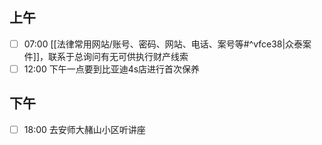 ## 上午
- [ ] 07:00 [[法律常用网站/账号、密码、网站、电话、案号等#^vfce38|众泰案件]]，联系于总询问有无可供执行财产线索
- [ ] 12:00 下午一点要到比亚迪4s店进行首次保养
## 下午
- [ ] 18:00 去安师大赭山小区听讲座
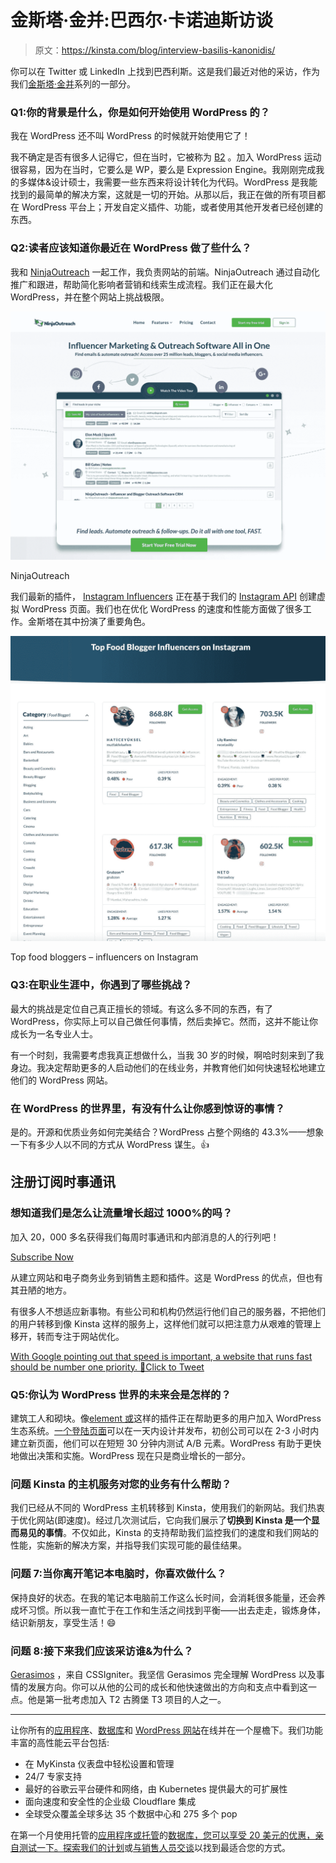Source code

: # 金斯塔·金并:巴西尔·卡诺迪斯访谈

> 原文：<https://kinsta.com/blog/interview-basilis-kanonidis/>

你可以在 Twitter 或 LinkedIn 上找到巴西利斯。这是我们最近对他的采访，作为我们[金斯塔·金并](https://kinsta.com/?post_type=post&s=kingpin)系列的一部分。

### Q1:你的背景是什么，你是如何开始使用 WordPress 的？

我在 WordPress 还不叫 WordPress 的时候就开始使用它了！

我不确定是否有很多人记得它，但在当时，它被称为 [B2](https://kinsta.com/learn/wordpress-history/#history-of-wordpress) 。加入 WordPress 运动很容易，因为在当时，它要么是 WP，要么是 Expression Engine。我刚刚完成我的多媒体&设计硕士，我需要一些东西来将设计转化为代码。WordPress 是我能找到的最简单的解决方案，这就是一切的开始。从那以后，我正在做的所有项目都在 WordPress 平台上；开发自定义插件、功能，或者使用其他开发者已经创建的东西。

### Q2:读者应该知道你最近在 WordPress 做了些什么？

我和 [NinjaOutreach](https://ninjaoutreach.com/) 一起工作，我负责网站的前端。NinjaOutreach 通过自动化推广和跟进，帮助简化影响者营销和线索生成流程。我们正在最大化 WordPress，并在整个网站上挑战极限。

[![NinjaOutreach](img/63ca34156bc1eb3196c4d6f4752c2360.png)](https://ninjaoutreach.com/)

NinjaOutreach



我们最新的插件， [Instagram Influencers](https://ninjaoutreach.com/instagram-influencers/) 正在基于我们的 [Instagram API](https://ninjaoutreach.com/social-api/) 创建虚拟 WordPress 页面。我们也在优化 WordPress 的速度和性能方面做了很多工作。金斯塔在其中扮演了重要角色。

![Top food bloggers - influencers on Instagram](img/306f7ee891ebaa203671e500769501cc.png)

Top food bloggers – influencers on Instagram



### Q3:在职业生涯中，你遇到了哪些挑战？

最大的挑战是定位自己真正擅长的领域。有这么多不同的东西，有了 WordPress，你实际上可以自己做任何事情，然后卖掉它。然而，这并不能让你成长为一名专业人士。

有一个时刻，我需要考虑我真正想做什么，当我 30 岁的时候，啊哈时刻来到了我身边。我决定帮助更多的人启动他们的在线业务，并教育他们如何快速轻松地建立他们的 WordPress 网站。

### 在 WordPress 的世界里，有没有什么让你感到惊讶的事情？

是的。开源和优质业务如何完美结合？WordPress 占整个网络的 43.3%——想象一下有多少人以不同的方式从 WordPress 谋生。👍

## 注册订阅时事通讯



### 想知道我们是怎么让流量增长超过 1000%的吗？

加入 20，000 多名获得我们每周时事通讯和内部消息的人的行列吧！

[Subscribe Now](#newsletter)

从建立网站和电子商务业务到销售主题和插件。这是 WordPress 的优点，但也有其丑陋的地方。

有很多人不想适应新事物。有些公司和机构仍然运行他们自己的服务器，不把他们的用户转移到像 Kinsta 这样的服务上，这样他们就可以把注意力从艰难的管理上移开，转而专注于网站优化。

[With Google pointing out that speed is important, a website that runs fast should be number one priority. 🚀Click to Tweet](https://twitter.com/intent/tweet?url=https%3A%2F%2Fkinsta.com%2Fblog%2Finterview-basilis-kanonidis%2F&via=kinsta&text=With+Google+pointing+out+that+speed+is+important%2C+a+website+that+runs+fast+should+be+number+one+priority.+%F0%9F%9A%80&hashtags=webperf%2Cwebdev)

### Q5:你认为 WordPress 世界的未来会是怎样的？

建筑工人和砌块。像[element 或](https://kinsta.com/partners/elementor/)这样的插件正在帮助更多的用户加入 WordPress 生态系统。[一个登陆页面](https://kinsta.com/blog/wordpress-landing-page-plugins/)可以在一天内设计并发布，初创公司可以在 2-3 小时内建立新页面，他们可以在短短 30 分钟内测试 A/B 元素。WordPress 有助于更快地做出决策和实施。WordPress 现在只是商业增长的一部分。

### 问题 Kinsta 的主机服务对您的业务有什么帮助？

我们已经从不同的 WordPress 主机转移到 Kinsta，使用我们的新网站。我们热衷于优化网站(即速度)。经过几次测试后，它向我们展示了**切换到 Kinsta 是一个显而易见的事情**。不仅如此，Kinsta 的支持帮助我们监控我们的速度和我们网站的性能，实施新的解决方案，并指导我们实现可能的最佳结果。

### 问题 7:当你离开笔记本电脑时，你喜欢做什么？

保持良好的状态。在我的笔记本电脑前工作这么长时间，会消耗很多能量，还会养成坏习惯。所以我一直忙于在工作和生活之间找到平衡——出去走走，锻炼身体，结识新朋友，享受生活！😄

### 问题 8:接下来我们应该采访谁&为什么？

[Gerasimos](https://twitter.com/tsiger) ，来自 CSSIgniter。我坚信 Gerasimos 完全理解 WordPress 以及事情的发展方向。你可以从他的公司的成长和他快速做出的方向和支点中看到这一点。他是第一批考虑加入 T2 古腾堡 T3 项目的人之一。

* * *

让你所有的[应用程序](https://kinsta.com/application-hosting/)、[数据库](https://kinsta.com/database-hosting/)和 [WordPress 网站](https://kinsta.com/wordpress-hosting/)在线并在一个屋檐下。我们功能丰富的高性能云平台包括:

*   在 MyKinsta 仪表盘中轻松设置和管理
*   24/7 专家支持
*   最好的谷歌云平台硬件和网络，由 Kubernetes 提供最大的可扩展性
*   面向速度和安全性的企业级 Cloudflare 集成
*   全球受众覆盖全球多达 35 个数据中心和 275 多个 pop

在第一个月使用托管的[应用程序或托管](https://kinsta.com/application-hosting/)的[数据库，您可以享受 20 美元的优惠，亲自测试一下。探索我们的](https://kinsta.com/database-hosting/)[计划](https://kinsta.com/plans/)或[与销售人员交谈](https://kinsta.com/contact-us/)以找到最适合您的方式。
++++++
__Work request__. Would it be possible to print the records above verbatim, pictures omitted?

__Result below__.
 ## 上午
- [ ] 07:00 [[法律常用网站/账号、密码、网站、电话、案号等#^vfce38|众泰案件]]，联系于总询问有无可供执行财产线索
- [ ] 12:00 下午一点要到比亚迪4s店进行首次保养
## 下午
- [ ] 18:00 去安师大赭山小区听讲座
Source code

: # 金斯塔·金并:巴西尔·卡诺迪斯访谈

> 原文：<https://kinsta.com/blog/interview-basilis-kanonidis/>

你可以在 Twitter 或 LinkedIn 上找到巴西利斯。这是我们最近对他的采访，作为我们[金斯塔·金并](https://kinsta.com/?post_type=post&s=kingpin)系列的一部分。

### Q1:你的背景是什么，你是如何开始使用 WordPress 的？

我在 WordPress 还不叫 WordPress 的时候就开始使用它了！

我不确定是否有很多人记得它，但在当时，它被称为 [B2](https://kinsta.com/learn/wordpress-history/#history-of-wordpress) 。加入 WordPress 运动很容易，因为在当时，它要么是 WP，要么是 Expression Engine。我刚刚完成我的多媒体&设计硕士，我需要一些东西来将设计转化为代码。WordPress 是我能找到的最简单的解决方案，这就是一切的开始。从那以后，我正在做的所有项目都在 WordPress 平台上；开发自定义插件、功能，或者使用其他开发者已经创建的东西。

### Q2:读者应该知道你最近在 WordPress 做了些什么？

我和 [NinjaOutreach](https://ninjaoutreach.com/) 一起工作，我负责网站的前端。NinjaOutreach 通过自动化推广和跟进，帮助简化影响者营销和线索生成流程。我们正在最大化 WordPress，并在整个网站上挑战极限。

[![NinjaOutreach](img/63ca34156bc1eb3196c4d6f4752c2360.png)](https://ninjaoutreach.com/)

NinjaOutreach



我们最新的插件， [Instagram Influencers](https://ninjaoutreach.com/instagram-influencers/) 正在基于我们的 [Instagram API](https://ninjaoutreach.com/social-api/) 创建虚拟 WordPress 页面。我们也在优化 WordPress 的速度和性能方面做了很多工作。金斯塔在其中扮演了重要角色。

![Top food bloggers - influencers on Instagram](img/306f7ee891ebaa203671e500769501cc.png)

Top food bloggers – influencers on Instagram



### Q3:在职业生涯中，你遇到了哪些挑战？

最大的挑战是定位自己真正擅长的领域。有这么多不同的东西，有了 WordPress，你实际上可以自己做任何事情，然后卖掉它。然而，这并不能让你成长为一名专业人士。

有一个时刻，我需要考虑我真正想做什么，当我 30 岁的时候，啊哈时刻来到了我身边。我决定帮助更多的人启动他们的在线业务，并教育他们如何快速轻松地建立他们的 WordPress 网站。

### 在 WordPress 的世界里，有没有什么让你感到惊讶的事情？

是的。开源和优质业务如何完美结合？WordPress 占整个网络的 43.3%——想象一下有多少人以不同的方式从 WordPress 谋生。👍

## 注册订阅时事通讯



### 想知道我们是怎么让流量增长超过 1000%的吗？

加入 20，000 多名获得我们每周时事通讯和内部消息的人的行列吧！

[Subscribe Now](#newsletter)

从建立网站和电子商务业务到销售主题和插件。这是 WordPress 的优点，但也有其丑陋的地方。

有很多人不想适应新事物。有些公司和机构仍然运行他们自己的服务器，不把他们的用户转移到像 Kinsta 这样的服务上，这样他们就可以把注意力从艰难的管理上移开，转而专注于网站优化。

[With Google pointing out that speed is important, a website that runs fast should be number one priority. 🚀Click to Tweet](https://twitter.com/intent/tweet?url=https%3A%2F%2Fkinsta.com%2Fblog%2Finterview-basilis-kanonidis%2F&via=kinsta&text=With+Google+pointing+out+that+speed+is+important%2C+a+website+that+runs+fast+should+be+number+one+priority.+%F0%9F%9A%80&hashtags=webperf%2Cwebdev)

### Q5:你认为 WordPress 世界的未来会是怎样的？

建筑工人和砌块。像[element 或](https://kinsta.com/partners/elementor/)这样的插件正在帮助更多的用户加入 WordPress 生态系统。[一个登陆页面](https://kinsta.com/blog/wordpress-landing-page-plugins/)可以在一天内设计并发布，初创公司可以在 2-3 小时内建立新页面，他们可以在短短 30 分钟内测试 A/B 元素。WordPress 有助于更快地做出决策和实施。WordPress 现在只是商业增长的一部分。

### 问题 Kinsta 的主机服务对您的业务有什么帮助？

我们已经从不同的 WordPress 主机转移到 Kinsta，使用我们的新网站。我们热衷于优化网站(即速度)。经过几次测试后，它向我们展示了**切换到 Kinsta 是一个显而易见的事情**。不仅如此，Kinsta 的支持帮助我们监控我们的速度和我们网站的性能，实施新的解决方案，并指导我们实现可能的最佳结果。

### 问题 7:当你离开笔记本电脑时，你喜欢做什么？

保持良好的状态。在我的笔记本电脑前工作这么长时间，会消耗很多能量，还会养成坏习惯。所以我一直忙于在工作和生活之间找到平衡——出去走走，锻炼身体，结识新朋友，享受生活！😄

### 问题 8:接下来我们应该采访谁&为什么？

[Gerasimos](https://twitter.com/tsiger) ，来自 CSSIgniter。我坚信 Gerasimos 完全理解 WordPress 以及事情的发展方向。你可以从他的公司的成长和他快速做出的方向和支点中看到这一点。他是第一批考虑加入 T2 古腾堡 T3 项目的人之一。

* * *

让你所有的[应用程序](https://kinsta.com/application-hosting/)、[数据库](https://kinsta.com/database-hosting/)和 [WordPress 网站](https://kinsta.com/wordpress-hosting/)在线并在一个屋檐下。我们功能丰富的高性能云平台包括:

*   在 MyKinsta 仪表盘中轻松设置和管理
*   24/7 专家支持
*   最好的谷歌云平台硬件和网络，由 Kubernetes 提供最大的可扩展性
*   面向速度和安全性的企业级 Cloudflare 集成
*   全球受众覆盖全球多达 35 个数据中心和 275 多个 pop

在第一个月使用托管的[应用程序或托管](https://kinsta.com/application-hosting/)的[数据库，您可以享受 20 美元的优惠，亲自测试一下。探索我们的](https://kinsta.com/database-hosting/)[计划](https://kinsta.com/plans/)或[与销售人员交谈](https://kinsta.com/contact-us/)以找到最适合您的方式。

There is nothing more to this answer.